[Data supplied — start]
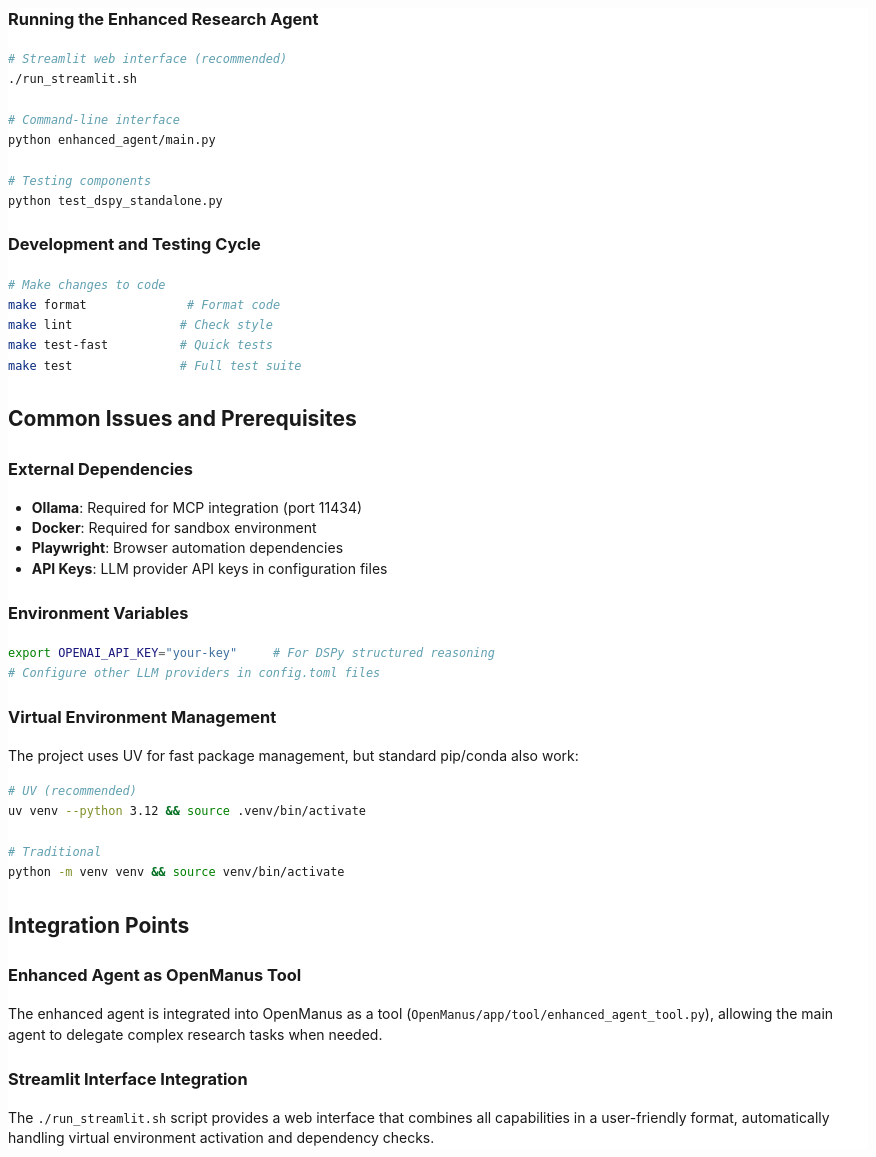 ### Running the Enhanced Research Agent
```bash
# Streamlit web interface (recommended)
./run_streamlit.sh

# Command-line interface
python enhanced_agent/main.py

# Testing components
python test_dspy_standalone.py
```

### Development and Testing Cycle
```bash
# Make changes to code
make format              # Format code
make lint               # Check style
make test-fast          # Quick tests
make test               # Full test suite
```

## Common Issues and Prerequisites

### External Dependencies
- **Ollama**: Required for MCP integration (port 11434)
- **Docker**: Required for sandbox environment
- **Playwright**: Browser automation dependencies
- **API Keys**: LLM provider API keys in configuration files

### Environment Variables
```bash
export OPENAI_API_KEY="your-key"     # For DSPy structured reasoning
# Configure other LLM providers in config.toml files
```

### Virtual Environment Management
The project uses UV for fast package management, but standard pip/conda also work:
```bash
# UV (recommended)
uv venv --python 3.12 && source .venv/bin/activate

# Traditional
python -m venv venv && source venv/bin/activate
```

## Integration Points

### Enhanced Agent as OpenManus Tool
The enhanced agent is integrated into OpenManus as a tool (`OpenManus/app/tool/enhanced_agent_tool.py`), allowing the main agent to delegate complex research tasks when needed.

### Streamlit Interface Integration
The `./run_streamlit.sh` script provides a web interface that combines all capabilities in a user-friendly format, automatically handling virtual environment activation and dependency checks.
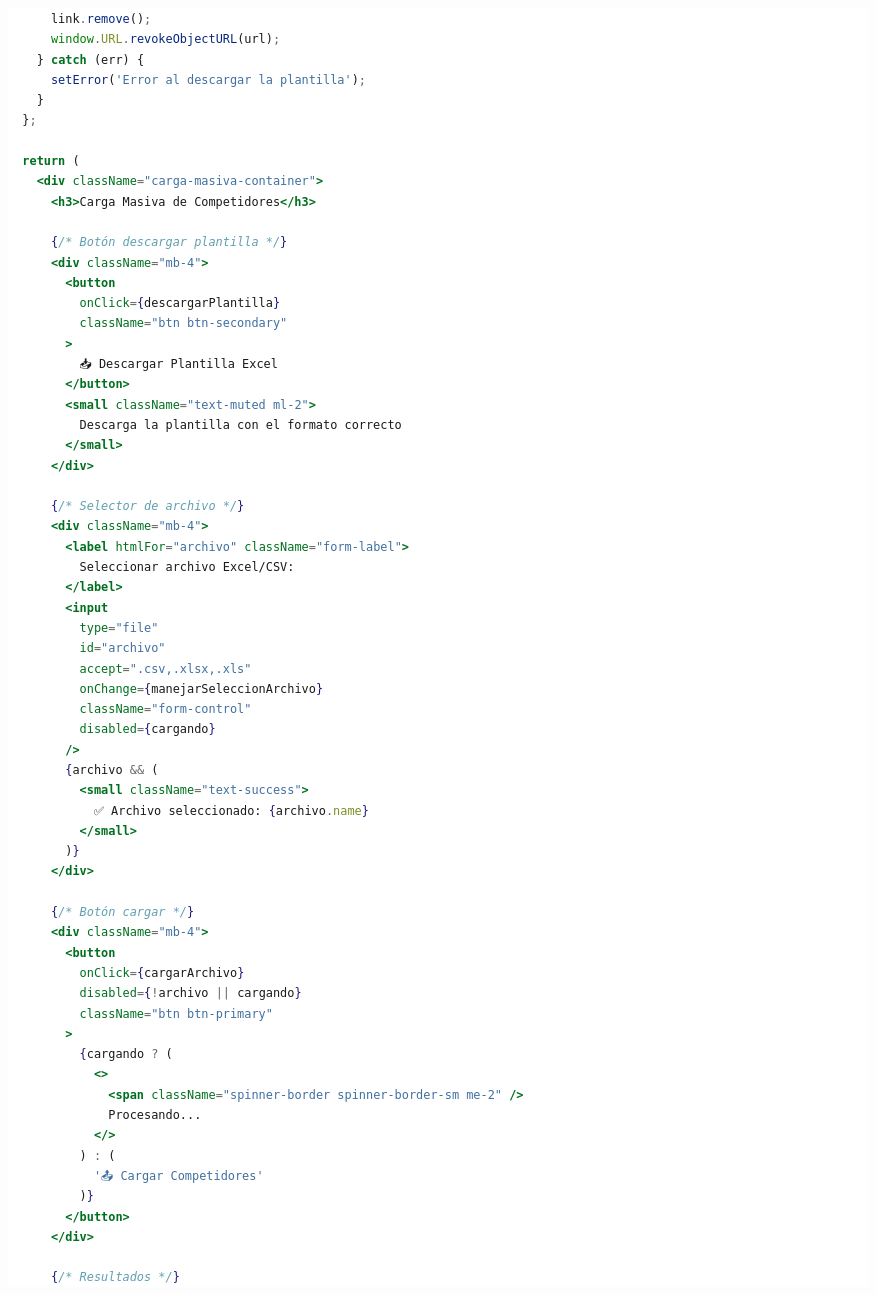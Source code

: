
 ```jsx
      link.remove();
      window.URL.revokeObjectURL(url);
    } catch (err) {
      setError('Error al descargar la plantilla');
    }
  };

  return (
    <div className="carga-masiva-container">
      <h3>Carga Masiva de Competidores</h3>
      
      {/* Botón descargar plantilla */}
      <div className="mb-4">
        <button 
          onClick={descargarPlantilla}
          className="btn btn-secondary"
        >
          📥 Descargar Plantilla Excel
        </button>
        <small className="text-muted ml-2">
          Descarga la plantilla con el formato correcto
        </small>
      </div>

      {/* Selector de archivo */}
      <div className="mb-4">
        <label htmlFor="archivo" className="form-label">
          Seleccionar archivo Excel/CSV:
        </label>
        <input
          type="file"
          id="archivo"
          accept=".csv,.xlsx,.xls"
          onChange={manejarSeleccionArchivo}
          className="form-control"
          disabled={cargando}
        />
        {archivo && (
          <small className="text-success">
            ✅ Archivo seleccionado: {archivo.name}
          </small>
        )}
      </div>

      {/* Botón cargar */}
      <div className="mb-4">
        <button
          onClick={cargarArchivo}
          disabled={!archivo || cargando}
          className="btn btn-primary"
        >
          {cargando ? (
            <>
              <span className="spinner-border spinner-border-sm me-2" />
              Procesando...
            </>
          ) : (
            '📤 Cargar Competidores'
          )}
        </button>
      </div>

      {/* Resultados */}
```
[Data supplied — finish]
[What to do]: The answer should be an exact restatement of every entry, with the pictures omitted.

[Solution]:
 ### Running the Enhanced Research Agent
```bash
# Streamlit web interface (recommended)
./run_streamlit.sh

# Command-line interface
python enhanced_agent/main.py

# Testing components
python test_dspy_standalone.py
```

### Development and Testing Cycle
```bash
# Make changes to code
make format              # Format code
make lint               # Check style
make test-fast          # Quick tests
make test               # Full test suite
```

## Common Issues and Prerequisites

### External Dependencies
- **Ollama**: Required for MCP integration (port 11434)
- **Docker**: Required for sandbox environment
- **Playwright**: Browser automation dependencies
- **API Keys**: LLM provider API keys in configuration files

### Environment Variables
```bash
export OPENAI_API_KEY="your-key"     # For DSPy structured reasoning
# Configure other LLM providers in config.toml files
```

### Virtual Environment Management
The project uses UV for fast package management, but standard pip/conda also work:
```bash
# UV (recommended)
uv venv --python 3.12 && source .venv/bin/activate

# Traditional
python -m venv venv && source venv/bin/activate
```

## Integration Points

### Enhanced Agent as OpenManus Tool
The enhanced agent is integrated into OpenManus as a tool (`OpenManus/app/tool/enhanced_agent_tool.py`), allowing the main agent to delegate complex research tasks when needed.

### Streamlit Interface Integration
The `./run_streamlit.sh` script provides a web interface that combines all capabilities in a user-friendly format, automatically handling virtual environment activation and dependency checks.
Source code

:
 ```jsx
      link.remove();
      window.URL.revokeObjectURL(url);
    } catch (err) {
      setError('Error al descargar la plantilla');
    }
  };

  return (
    <div className="carga-masiva-container">
      <h3>Carga Masiva de Competidores</h3>
      
      {/* Botón descargar plantilla */}
      <div className="mb-4">
        <button 
          onClick={descargarPlantilla}
          className="btn btn-secondary"
        >
          📥 Descargar Plantilla Excel
        </button>
        <small className="text-muted ml-2">
          Descarga la plantilla con el formato correcto
        </small>
      </div>

      {/* Selector de archivo */}
      <div className="mb-4">
        <label htmlFor="archivo" className="form-label">
          Seleccionar archivo Excel/CSV:
        </label>
        <input
          type="file"
          id="archivo"
          accept=".csv,.xlsx,.xls"
          onChange={manejarSeleccionArchivo}
          className="form-control"
          disabled={cargando}
        />
        {archivo && (
          <small className="text-success">
            ✅ Archivo seleccionado: {archivo.name}
          </small>
        )}
      </div>

      {/* Botón cargar */}
      <div className="mb-4">
        <button
          onClick={cargarArchivo}
          disabled={!archivo || cargando}
          className="btn btn-primary"
        >
          {cargando ? (
            <>
              <span className="spinner-border spinner-border-sm me-2" />
              Procesando...
            </>
          ) : (
            '📤 Cargar Competidores'
          )}
        </button>
      </div>

      {/* Resultados */}
```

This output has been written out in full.